La actora causó alta médica con propuesta de incapacidad en fecha 24 de marzo de 2011.
(expediente administrativo).
SEGUNDO.- Se tramitó de a petición de la actora, mediante escrito de 23 de febrero de 2011, expediente de incapacidad permanente por la Dirección Provincial de Tarragona del INSS con nº de referencia NUM003 , que culminó con la resolución de fecha con registro de salida 1 de abril de 2011 por la que se denegó la prestación de incapacidad permanente por 'no alcanzar las lesiones que padece un grado suficiente de disminución de su capacidad laboral, para ser constitutivas de una incapacidad permanente, según lo dispuesto en el artículo 137 de la Ley General de la Seguridad Social , aprobada por Real Decreto Legislativo 1/1994, de 20 de junio (BOE 29/06/94) en relación con el artículo 136.1 de la misma disposición en la redacción dada por la ley 42/1994, de 30 de diciembre (BOE 31/12/94).' (expediente administrativo).
TERCERO.- Emitido informe médico de síntesis en fecha 24 de marzo de 2011, en base al cual formuló propuesta la Comisión de Evaluación de incapacidades (C.E.I.) el 31 de marzo de 2011, las secuelas que se objetivan son las siguientes:
'CEFÁLEA, LUMBALGIA MECÁNICA. NO LIMITACIONES FUNCIONALES NI RADICULOPATÍAS'.
La CEI propuso a la Dirección Provincial del INSS 'la no calificación del trabajador referido como incapacitado permanente, por no presentar reducciones anatómicas o funcionales que disminuyan o anulen su capacidad laboral'.
(expediente administrativo)
CUARTO.- La base reguladora de la situación de incapacidad permanente es de 800,72 euros mensuales. La base reguladora de la incapacidad permanente parcial es de 1.199,82 euros mensuales. La fecha de efectos es del 24 de marzo de 2011 (fecha informe del ICAM) (hechos no controvertidos).
QUINTO.- Presentada la oportuna reclamación previa el 6 de mayo de 2011, solicitando la actora una incapacidad permanente en el grado de total o subsidiariamente en grado parcial, se dictó Resolución de la D.G. de Tarragona del INSS de 18 de mayo de 2011 desestimando la reclamación, previa propuesta de la Comisión de Evaluación de Incapacidades en reunión de 12 de mayo de 2011, 'ya que no aparecen dolencias ni limitaciones que no fueran tenidas en cuenta y debidamente valoradas cuando se efectuó la propuesta de fecha 31/03/2011 en consideración a las secuelas objetivas y demás circunstancias que pudiesen afectar a su capacidad de ganancia real'.

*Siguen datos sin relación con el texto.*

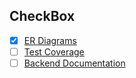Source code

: ## CheckBox


- [x] [ER Diagrams](https://github.com/bibhup04/BillingSystem3rdPartyServices/tree/main/ER%20Diagrams)
- [ ] [Test Coverage](https://github.com/bibhup04/BillingSystem3rdPartyServices/tree/main/Test%20coverage)
- [ ] [Backend Documentation](https://github.com/bibhup04/BillingSystem3rdPartyServices/tree/main/Backend%20Documentation)
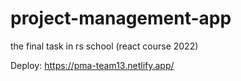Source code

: # project-management-app
the final task in rs school (react course 2022)

Deploy: https://pma-team13.netlify.app/
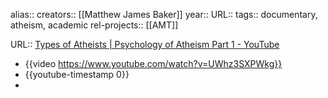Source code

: alias::
creators:: [[Matthew James Baker]] 
year::
URL::
tags:: documentary, atheism, academic
rel-projects:: [[AMT]] 

URL:: [Types of Atheists | Psychology of Atheism Part 1 - YouTube](https://www.youtube.com/watch?v=UWhz3SXPWkg)
- {{video https://www.youtube.com/watch?v=UWhz3SXPWkg}}
- {{youtube-timestamp 0}}
-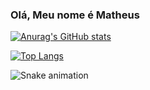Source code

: ### Olá, Meu nome é Matheus


[![Anurag's GitHub stats](https://github-readme-stats.vercel.app/api?username=ciber-work-matheus&show_icons=true&theme=tokyonight)](https://github.com/anuraghazra/github-readme-stats)

[![Top Langs](https://github-readme-stats.vercel.app/api/top-langs/?username=ciber-work-matheus&show_icons=true&theme=tokyonight&layout=compact)](https://github.com/anuraghazra/github-readme-stats)


![Snake animation](ciber-work-matheus)
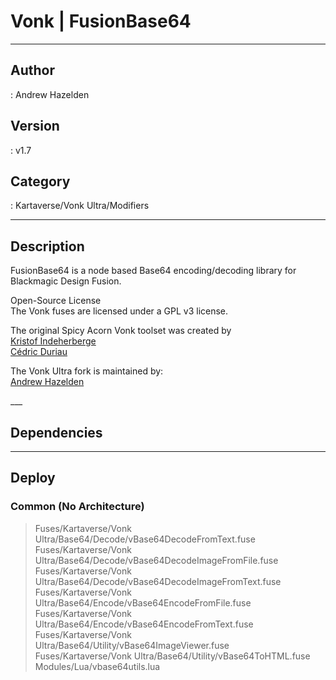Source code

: # Vonk | FusionBase64
___

## Author
 : Andrew Hazelden

## Version
 : v1.7

## Category
 : Kartaverse/Vonk Ultra/Modifiers
___

## Description
<p>FusionBase64 is a node based Base64 encoding/decoding library for Blackmagic Design Fusion.</p>

<p>Open-Source License<br>
The Vonk fuses are licensed under a GPL v3 license.</p>

<p>The original Spicy Acorn Vonk toolset was created by<br>
<a href="mailto:xmnr0x23@gmail.com">Kristof Indeherberge</a><br>
<a href="mailto:duriau.cedric@live.be">Cédric Duriau</a></p>

<p>The Vonk Ultra fork is maintained by:<br>
<a href="mailto:andrew@andrewhazelden.com">Andrew Hazelden</a></p>
___

## Dependencies


___

## Deploy

### Common (No Architecture)

> Fuses/Kartaverse/Vonk Ultra/Base64/Decode/vBase64DecodeFromText.fuse  
> Fuses/Kartaverse/Vonk Ultra/Base64/Decode/vBase64DecodeImageFromFile.fuse  
> Fuses/Kartaverse/Vonk Ultra/Base64/Decode/vBase64DecodeImageFromText.fuse  
> Fuses/Kartaverse/Vonk Ultra/Base64/Encode/vBase64EncodeFromFile.fuse  
> Fuses/Kartaverse/Vonk Ultra/Base64/Encode/vBase64EncodeFromText.fuse  
> Fuses/Kartaverse/Vonk Ultra/Base64/Utility/vBase64ImageViewer.fuse  
> Fuses/Kartaverse/Vonk Ultra/Base64/Utility/vBase64ToHTML.fuse  
> Modules/Lua/vbase64utils.lua  
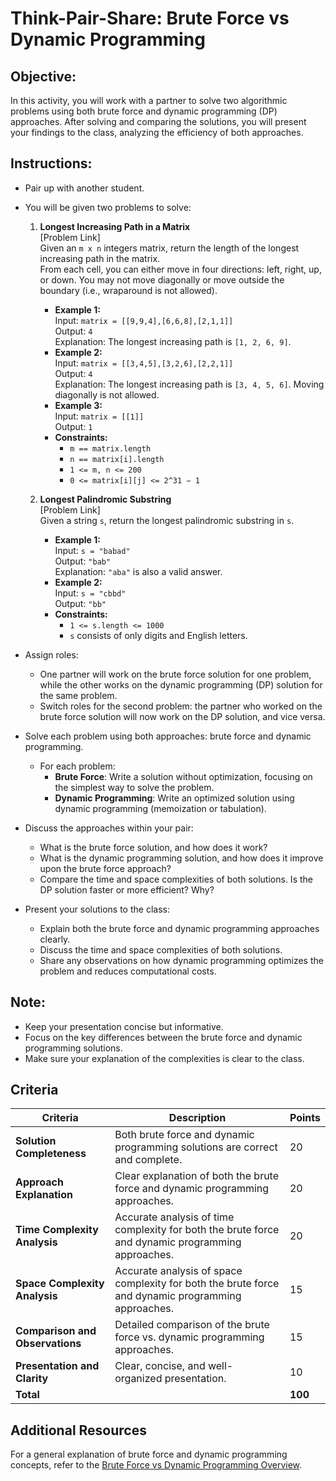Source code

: # Think-Pair-Share: Brute Force vs Dynamic Programming

## Objective:
In this activity, you will work with a partner to solve two algorithmic problems using both brute force and dynamic programming (DP) approaches. After solving and comparing the solutions, you will present your findings to the class, analyzing the efficiency of both approaches.

## Instructions:
- Pair up with another student.
- You will be given two problems to solve:
  1. **Longest Increasing Path in a Matrix**  
     [Problem Link]  
     Given an `m x n` integers matrix, return the length of the longest increasing path in the matrix.  
     From each cell, you can either move in four directions: left, right, up, or down. You may not move diagonally or move outside the boundary (i.e., wraparound is not allowed).  
     - **Example 1:**  
       Input: `matrix = [[9,9,4],[6,6,8],[2,1,1]]`  
       Output: `4`  
       Explanation: The longest increasing path is `[1, 2, 6, 9]`.  
     - **Example 2:**  
       Input: `matrix = [[3,4,5],[3,2,6],[2,2,1]]`  
       Output: `4`  
       Explanation: The longest increasing path is `[3, 4, 5, 6]`. Moving diagonally is not allowed.  
     - **Example 3:**  
       Input: `matrix = [[1]]`  
       Output: `1`  
     - **Constraints:**  
       - `m == matrix.length`  
       - `n == matrix[i].length`  
       - `1 <= m, n <= 200`  
       - `0 <= matrix[i][j] <= 2^31 − 1`  

  2. **Longest Palindromic Substring**  
     [Problem Link]  
     Given a string `s`, return the longest palindromic substring in `s`.  
     - **Example 1:**  
       Input: `s = "babad"`  
       Output: `"bab"`  
       Explanation: `"aba"` is also a valid answer.  
     - **Example 2:**  
       Input: `s = "cbbd"`  
       Output: `"bb"`  
     - **Constraints:**  
       - `1 <= s.length <= 1000`  
       - `s` consists of only digits and English letters.

- Assign roles:
  - One partner will work on the brute force solution for one problem, while the other works on the dynamic programming (DP) solution for the same problem.
  - Switch roles for the second problem: the partner who worked on the brute force solution will now work on the DP solution, and vice versa.
- Solve each problem using both approaches: brute force and dynamic programming.
  - For each problem:
    - **Brute Force**: Write a solution without optimization, focusing on the simplest way to solve the problem.
    - **Dynamic Programming**: Write an optimized solution using dynamic programming (memoization or tabulation).
- Discuss the approaches within your pair:
  - What is the brute force solution, and how does it work?
  - What is the dynamic programming solution, and how does it improve upon the brute force approach?
  - Compare the time and space complexities of both solutions. Is the DP solution faster or more efficient? Why?
- Present your solutions to the class:
  - Explain both the brute force and dynamic programming approaches clearly.
  - Discuss the time and space complexities of both solutions.
  - Share any observations on how dynamic programming optimizes the problem and reduces computational costs.

## Note:
- Keep your presentation concise but informative.
- Focus on the key differences between the brute force and dynamic programming solutions.
- Make sure your explanation of the complexities is clear to the class.

## Criteria

| Criteria                  | Description                                                                 | Points |
|---------------------------|-----------------------------------------------------------------------------|--------|
| **Solution Completeness** | Both brute force and dynamic programming solutions are correct and complete. | 20     |
| **Approach Explanation**  | Clear explanation of both the brute force and dynamic programming approaches. | 20     |
| **Time Complexity Analysis** | Accurate analysis of time complexity for both the brute force and dynamic programming approaches. | 20     |
| **Space Complexity Analysis** | Accurate analysis of space complexity for both the brute force and dynamic programming approaches. | 15     |
| **Comparison and Observations** | Detailed comparison of the brute force vs. dynamic programming approaches. | 15     |
| **Presentation and Clarity** | Clear, concise, and well-organized presentation.                          | 10     |
| **Total**                 |                                                                             | **100** |

## Additional Resources
For a general explanation of brute force and dynamic programming concepts, refer to the [Brute Force vs Dynamic Programming Overview](./BruteForce_vs_DP_Overview.md).
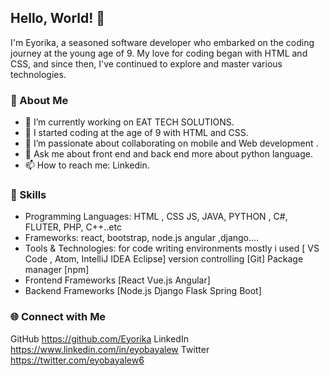 ## Hello, World! 👋

I'm Eyorika, a seasoned software developer who embarked on the coding journey at the young age of 9. My love for coding began with HTML and CSS, and since then, I've continued to explore and master various technologies.

### 💼 About Me

- 🔭 I’m currently working on EAT TECH SOLUTIONS.
- 🌱 I started coding at the age of 9 with HTML and CSS.
- 👯 I’m passionate about collaborating on mobile and Web development .
- 💬 Ask me about front end and back end more about python language.
- 📫 How to reach me: Linkedin.

### 🚀 Skills

- Programming Languages: HTML , CSS JS, JAVA, PYTHON , C#, FLUTER, PHP, C++..etc
- Frameworks: react, bootstrap, node.js angular ,django....
- Tools & Technologies: for code writing environments mostly i used [ VS Code , Atom, IntelliJ IDEA Eclipse] version controlling [Git] Package manager [npm]
- Frontend Frameworks  [React Vue.js Angular]
- Backend Frameworks [Node.js Django Flask Spring Boot]

### 🌐 Connect with Me

GitHub https://github.com/Eyorika
LinkedIn https://www.linkedin.com/in/eyobayalew
Twitter https://twitter.com/eyobayalew6




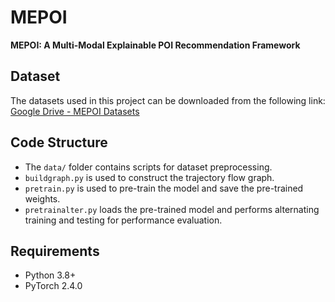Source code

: # MEPOI  
**MEPOI: A Multi-Modal Explainable POI Recommendation Framework**

## Dataset  
The datasets used in this project can be downloaded from the following link:  
[Google Drive - MEPOI Datasets](https://drive.google.com/drive/folders/1DDFQzEtOiC60-AR_SqyDJmYKt7a2bmmE)

## Code Structure  

- The `data/` folder contains scripts for dataset preprocessing.  
- `buildgraph.py` is used to construct the trajectory flow graph.  
- `pretrain.py` is used to pre-train the model and save the pre-trained weights.  
- `pretrainalter.py` loads the pre-trained model and performs alternating training and testing for performance evaluation.

## Requirements  

- Python 3.8+  
- PyTorch 2.4.0  

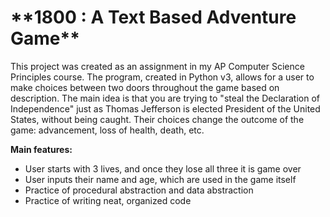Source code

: <h1>**1800 : A Text Based Adventure Game**</h1>

This project was created as an assignment in my AP Computer Science Principles course. The program, created in Python v3, allows for a user to make choices between two doors throughout the game based on description. The main idea is that you are trying to "steal the Declaration of Independence" just as Thomas Jefferson is elected President of the United States, without being caught. Their choices change the outcome of the game: advancement, loss of health, death, etc.

**Main features:**
* User starts with 3 lives, and once they lose all three it is game over
* User inputs their name and age, which are used in the game itself
* Practice of procedural abstraction and data abstraction
* Practice of writing neat, organized code
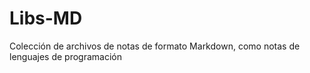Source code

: # Libs-MD
Colección de archivos de notas de formato Markdown, como notas de lenguajes de programación
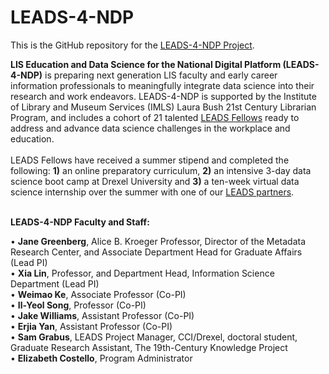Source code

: # LEADS-4-NDP

This is the GitHub repository for the [LEADS-4-NDP Project](https://cci.drexel.edu/mrc/research/leads/).

**LIS Education and Data Science for the National Digital Platform (LEADS-4-NDP)** is preparing next generation LIS faculty and early career information professionals to meaningfully integrate data science into their research and work endeavors. LEADS-4-NDP is supported by the Institute of Library and Museum Services (IMLS) Laura Bush 21st Century Librarian Program, and includes a cohort of 21 talented [LEADS Fellows](http://cci.drexel.edu/mrc/research/leads/leads-4-ndp-fellows/) ready to address and advance data science challenges in the workplace and education.<br />
<br />
LEADS Fellows have received a summer stipend and completed the following: **1)** an online preparatory curriculum, **2)** an intensive 3-day data science boot camp at Drexel University and **3)** a ten-week virtual data science internship over the summer with one of our [LEADS partners](http://cci.drexel.edu/mrc/research/leads/leads-people/#ProjectMentors).<br />
<br />

**LEADS-4-NDP Faculty and Staff:**<br />

• **Jane Greenberg**, Alice B. Kroeger Professor, Director of the Metadata Research Center, and Associate Department Head for Graduate Affairs (Lead PI) <br />
• **Xia Lin**, Professor, and Department Head, Information Science Department (Lead PI) <br />
• **Weimao Ke**, Associate Professor (Co-PI) <br />
• **Il-Yeol Song**, Professor (Co-PI) <br />
• **Jake Williams**, Assistant Professor (Co-PI) <br />
• **Erjia Yan**, Assistant Professor (Co-PI) <br />
• **Sam Grabus**, LEADS Project Manager, CCI/Drexel, doctoral student, Graduate Research Assistant, The 19th-Century Knowledge Project <br />
• **Elizabeth Costello**, Program Administrator<br />
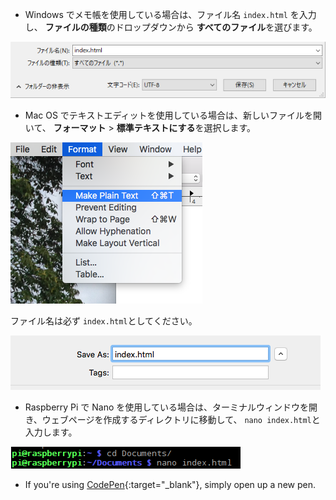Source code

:  -  Windows でメモ帳を使用している場合は、ファイル名 `index.html` を入力し、 **ファイルの種類**のドロップダウンから **すべてのファイル**を選びます。

  ![メモ帳を使用してHTMLとして保存](images/save-as-html-notepad.png)

 - Mac OS でテキストエディットを使用している場合は、新しいファイルを開いて、 **フォーマット** > **標準テキストにする**を選択します。

  ![Macで標準テキストを作成する](images/mac-make-plaintext.png)

  ファイル名は必ず `index.html`としてください。

  ![MacでHTMLとして保存](images/mac-name-file.png)

 - Raspberry Pi で Nano を使用している場合は、ターミナルウィンドウを開き、ウェブページを作成するディレクトリに移動して、 `nano index.html`と入力します。

  ![nanoでHTMLを作成](images/pi-html-nano.png)

 - If you're using [CodePen](http://codepen.io){:target="_blank"}, simply open up a new pen.
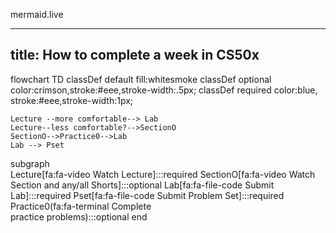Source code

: mermaid.live

---
title: How to complete a week in CS50x
---
flowchart TD
    classDef default fill:whitesmoke
    classDef optional color:crimson,stroke:#eee,stroke-width:.5px;
    classDef required color:blue, stroke:#eee,stroke-width:1px;

    Lecture --more comfortable--> Lab
    Lecture--less comfortable?-->SectionO
    SectionO-->Practice0-->Lab
    Lab --> Pset

subgraph  
Lecture[fa:fa-video Watch Lecture]:::required 
SectionO[fa:fa-video Watch Section and any/all Shorts]:::optional
Lab[fa:fa-file-code Submit Lab]:::required
Pset[fa:fa-file-code Submit Problem Set]:::required
Practice0(fa:fa-terminal Complete <br> practice problems):::optional
end
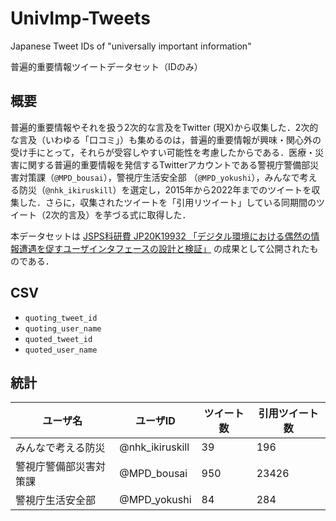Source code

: # UnivImp-Tweets
Japanese Tweet IDs of "universally important information"

普遍的重要情報ツイートデータセット（IDのみ）

## 概要

普遍的重要情報やそれを扱う2次的な言及をTwitter (現X)から収集した．2次的な言及（いわゆる「口コミ」）も集めるのは，普遍的重要情報が興味・関心外の受け手にとって，それらが受容しやすい可能性を考慮したからである．医療・災害に関する普遍的重要情報を発信するTwitterアカウントである警視庁警備部災害対策課（`@MPD_bousai`），警視庁生活安全部 （`@MPD_yokushi`），みんなで考える防災（`@nhk_ikiruskill`）を選定し，2015年から2022年までのツイートを収集した．さらに，収集されたツイートを「引用リツイート」している同期間のツイート（2次的言及）を芋づる式に取得した．

本データセットは [JSPS科研費 JP20K19932 「デジタル環境における偶然の情報遭遇を促すユーザインタフェースの設計と検証」](https://kaken.nii.ac.jp/ja/grant/KAKENHI-PROJECT-20K19932/) の成果として公開されたものである．

## CSV

- `quoting_tweet_id`
- `quoting_user_name`
- `quoted_tweet_id`
- `quoted_user_name`

## 統計

| ユーザ名             | ユーザID           | ツイート数 | 引用ツイート数 |
|---------------------|------------------|-----------|---------------|
| みんなで考える防災  | @nhk_ikiruskill  | 39        | 196           |
| 警視庁警備部災害対策課 | @MPD_bousai     | 950       | 23426         |
| 警視庁生活安全部     | @MPD_yokushi     | 84        | 284           |
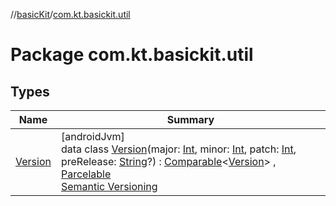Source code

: //[basicKit](../../index.md)/[com.kt.basickit.util](index.md)

# Package com.kt.basickit.util

## Types

| Name | Summary |
|---|---|
| [Version](-version/index.md) | [androidJvm]<br>data class [Version](-version/index.md)(major: [Int](https://kotlinlang.org/api/latest/jvm/stdlib/kotlin/-int/index.html), minor: [Int](https://kotlinlang.org/api/latest/jvm/stdlib/kotlin/-int/index.html), patch: [Int](https://kotlinlang.org/api/latest/jvm/stdlib/kotlin/-int/index.html), preRelease: [String](https://kotlinlang.org/api/latest/jvm/stdlib/kotlin/-string/index.html)?) : [Comparable](https://kotlinlang.org/api/latest/jvm/stdlib/kotlin/-comparable/index.html)&lt;[Version](-version/index.md)&gt; , [Parcelable](https://developer.android.com/reference/kotlin/android/os/Parcelable.html)<br>[Semantic Versioning](https://semver.org/) |
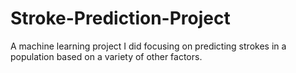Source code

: # Stroke-Prediction-Project
A machine learning project I did focusing on predicting strokes in a population based on a variety of other factors.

(expediente administrativo)'
TERCERO.-Contra dicha sentencia anunció recurso de suplicación la parte demandante, que formalizó dentro de plazo, y que la parte contraria, a la que se dió traslado no impugnó, elevando los autos a este Tribunal dando lugar al presente rollo.
Fundamentos
PRIMERO.-Se articula el recurso por la representación de Laura sobre la base de dos motivos: en el primero de ellos, al amparo de la letra b) del artículo 193 de la Ley 36/2011, de 10 de octubre, Reguladora de la Jurisdicción Social , se pretende la revisión de los hechos declarados probados; y en el segundo, al amparo de la letra c) de la misma norma, se alega infraccion del articulo 137.5 del Real Decreto Legislativo 1/1994, de 20 de Junio , por el que se aprueba el Texto Refundido de la Ley General de la Seguridad Social, al entender que se encuentra en situación de incapacidad permanente total o, subsidiariamente, parcial para su profesión habitual de ayudante de cocina.
SEGUNDO.-En cuanto a la pretendida modificación de hechos probados que propone el recurso, debe en primer lugar razonarse que, con carácter general, el órgano que conoce del recurso extraordinario de suplicación no puede efectuar una nueva ponderación de la prueba, pues es al juez de la instancia a quien corresponde apreciar los elementos de convicción para establecer la verdad procesal intentando que la misma se acerque lo mas posible a la verdad material. Ahora bien, tal principio debe ser matizado en el sentido de el Tribunal ad quem esta autorizado para revisar las conclusiones fácticas cuando los documentos o pericias citados por la parte recurrente pongan de manifiesto de manera patente e incuestionable el error en el que ha incurrido el juzgados a quo, pues de otra forma carecería de sentido la previsión del articulo 193.b) de la ley procesal.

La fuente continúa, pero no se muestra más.